▶ [PROBLEM DETAILS]
Copy each line of the data that has "This" in it.

AVAILABLE DATA Block Start

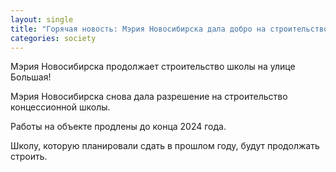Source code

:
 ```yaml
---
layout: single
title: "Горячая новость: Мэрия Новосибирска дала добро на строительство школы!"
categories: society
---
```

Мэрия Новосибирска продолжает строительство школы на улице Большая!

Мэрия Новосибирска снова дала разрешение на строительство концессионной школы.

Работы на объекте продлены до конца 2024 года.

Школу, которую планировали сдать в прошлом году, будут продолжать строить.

AVAILABLE DATA Block End
AVAILABLE DATA Block Start

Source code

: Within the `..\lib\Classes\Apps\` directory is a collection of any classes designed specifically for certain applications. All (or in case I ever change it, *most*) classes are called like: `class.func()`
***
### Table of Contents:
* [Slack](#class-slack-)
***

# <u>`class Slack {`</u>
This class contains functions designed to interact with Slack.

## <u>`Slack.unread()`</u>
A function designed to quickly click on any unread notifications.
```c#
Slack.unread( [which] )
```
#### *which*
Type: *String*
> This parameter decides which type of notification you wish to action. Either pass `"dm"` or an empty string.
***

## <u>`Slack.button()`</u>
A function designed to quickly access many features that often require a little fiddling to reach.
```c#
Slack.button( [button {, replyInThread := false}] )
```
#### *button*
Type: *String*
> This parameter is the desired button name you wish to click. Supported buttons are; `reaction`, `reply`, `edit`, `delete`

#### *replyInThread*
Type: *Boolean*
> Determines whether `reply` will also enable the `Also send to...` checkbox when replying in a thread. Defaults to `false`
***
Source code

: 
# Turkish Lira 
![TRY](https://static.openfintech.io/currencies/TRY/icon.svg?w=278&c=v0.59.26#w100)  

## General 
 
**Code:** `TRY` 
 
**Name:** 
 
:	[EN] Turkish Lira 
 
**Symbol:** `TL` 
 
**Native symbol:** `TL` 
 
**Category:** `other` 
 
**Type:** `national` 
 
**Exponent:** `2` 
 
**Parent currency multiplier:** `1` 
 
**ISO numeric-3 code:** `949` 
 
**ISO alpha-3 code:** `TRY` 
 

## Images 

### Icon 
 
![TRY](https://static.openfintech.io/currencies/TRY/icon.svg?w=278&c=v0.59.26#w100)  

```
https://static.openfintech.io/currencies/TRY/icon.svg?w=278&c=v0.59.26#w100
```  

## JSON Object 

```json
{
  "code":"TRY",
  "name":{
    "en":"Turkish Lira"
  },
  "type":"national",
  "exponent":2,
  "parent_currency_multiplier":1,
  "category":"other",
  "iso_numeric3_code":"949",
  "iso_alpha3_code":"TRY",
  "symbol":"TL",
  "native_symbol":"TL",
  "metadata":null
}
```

AVAILABLE DATA Block End

▶ [SOLUTION BELOW]
This class contains functions designed to interact with Slack.
> This parameter decides which type of notification you wish to action. Either pass `"dm"` or an empty string.
> This parameter is the desired button name you wish to click. Supported buttons are; `reaction`, `reply`, `edit`, `delete`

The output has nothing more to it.